_PROBLEM_:
Pictures do not belong in the copy, so please give every entry below again exactly.

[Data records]
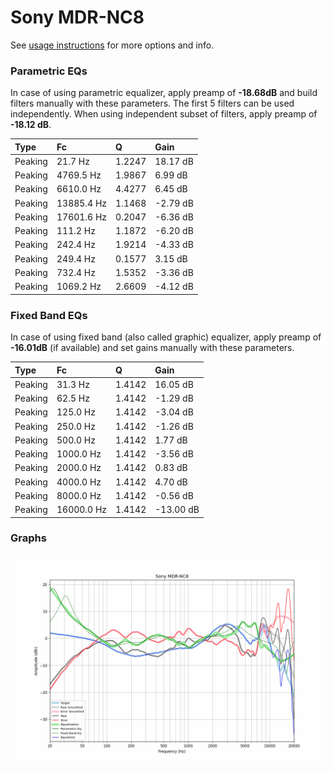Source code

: # Sony MDR-NC8
See [usage instructions](https://github.com/jaakkopasanen/AutoEq#usage) for more options and info.

### Parametric EQs
In case of using parametric equalizer, apply preamp of **-18.68dB** and build filters manually
with these parameters. The first 5 filters can be used independently.
When using independent subset of filters, apply preamp of **-18.12 dB**.

| Type    | Fc         |      Q | Gain     |
|:--------|:-----------|:-------|:---------|
| Peaking | 21.7 Hz    | 1.2247 | 18.17 dB |
| Peaking | 4769.5 Hz  | 1.9867 | 6.99 dB  |
| Peaking | 6610.0 Hz  | 4.4277 | 6.45 dB  |
| Peaking | 13885.4 Hz | 1.1468 | -2.79 dB |
| Peaking | 17601.6 Hz | 0.2047 | -6.36 dB |
| Peaking | 111.2 Hz   | 1.1872 | -6.20 dB |
| Peaking | 242.4 Hz   | 1.9214 | -4.33 dB |
| Peaking | 249.4 Hz   | 0.1577 | 3.15 dB  |
| Peaking | 732.4 Hz   | 1.5352 | -3.36 dB |
| Peaking | 1069.2 Hz  | 2.6609 | -4.12 dB |

### Fixed Band EQs
In case of using fixed band (also called graphic) equalizer, apply preamp of **-16.01dB**
(if available) and set gains manually with these parameters.

| Type    | Fc         |      Q | Gain      |
|:--------|:-----------|:-------|:----------|
| Peaking | 31.3 Hz    | 1.4142 | 16.05 dB  |
| Peaking | 62.5 Hz    | 1.4142 | -1.29 dB  |
| Peaking | 125.0 Hz   | 1.4142 | -3.04 dB  |
| Peaking | 250.0 Hz   | 1.4142 | -1.26 dB  |
| Peaking | 500.0 Hz   | 1.4142 | 1.77 dB   |
| Peaking | 1000.0 Hz  | 1.4142 | -3.56 dB  |
| Peaking | 2000.0 Hz  | 1.4142 | 0.83 dB   |
| Peaking | 4000.0 Hz  | 1.4142 | 4.70 dB   |
| Peaking | 8000.0 Hz  | 1.4142 | -0.56 dB  |
| Peaking | 16000.0 Hz | 1.4142 | -13.00 dB |

### Graphs
![](./Sony%20MDR-NC8.png)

_EXERCISE ANSWER_:
Source code

: # Sony MDR-NC8
See [usage instructions](https://github.com/jaakkopasanen/AutoEq#usage) for more options and info.

### Parametric EQs
In case of using parametric equalizer, apply preamp of **-18.68dB** and build filters manually
with these parameters. The first 5 filters can be used independently.
When using independent subset of filters, apply preamp of **-18.12 dB**.

| Type    | Fc         |      Q | Gain     |
|:--------|:-----------|:-------|:---------|
| Peaking | 21.7 Hz    | 1.2247 | 18.17 dB |
| Peaking | 4769.5 Hz  | 1.9867 | 6.99 dB  |
| Peaking | 6610.0 Hz  | 4.4277 | 6.45 dB  |
| Peaking | 13885.4 Hz | 1.1468 | -2.79 dB |
| Peaking | 17601.6 Hz | 0.2047 | -6.36 dB |
| Peaking | 111.2 Hz   | 1.1872 | -6.20 dB |
| Peaking | 242.4 Hz   | 1.9214 | -4.33 dB |
| Peaking | 249.4 Hz   | 0.1577 | 3.15 dB  |
| Peaking | 732.4 Hz   | 1.5352 | -3.36 dB |
| Peaking | 1069.2 Hz  | 2.6609 | -4.12 dB |

### Fixed Band EQs
In case of using fixed band (also called graphic) equalizer, apply preamp of **-16.01dB**
(if available) and set gains manually with these parameters.

| Type    | Fc         |      Q | Gain      |
|:--------|:-----------|:-------|:----------|
| Peaking | 31.3 Hz    | 1.4142 | 16.05 dB  |
| Peaking | 62.5 Hz    | 1.4142 | -1.29 dB  |
| Peaking | 125.0 Hz   | 1.4142 | -3.04 dB  |
| Peaking | 250.0 Hz   | 1.4142 | -1.26 dB  |
| Peaking | 500.0 Hz   | 1.4142 | 1.77 dB   |
| Peaking | 1000.0 Hz  | 1.4142 | -3.56 dB  |
| Peaking | 2000.0 Hz  | 1.4142 | 0.83 dB   |
| Peaking | 4000.0 Hz  | 1.4142 | 4.70 dB   |
| Peaking | 8000.0 Hz  | 1.4142 | -0.56 dB  |
| Peaking | 16000.0 Hz | 1.4142 | -13.00 dB |

### Graphs
![](./Sony%20MDR-NC8.png)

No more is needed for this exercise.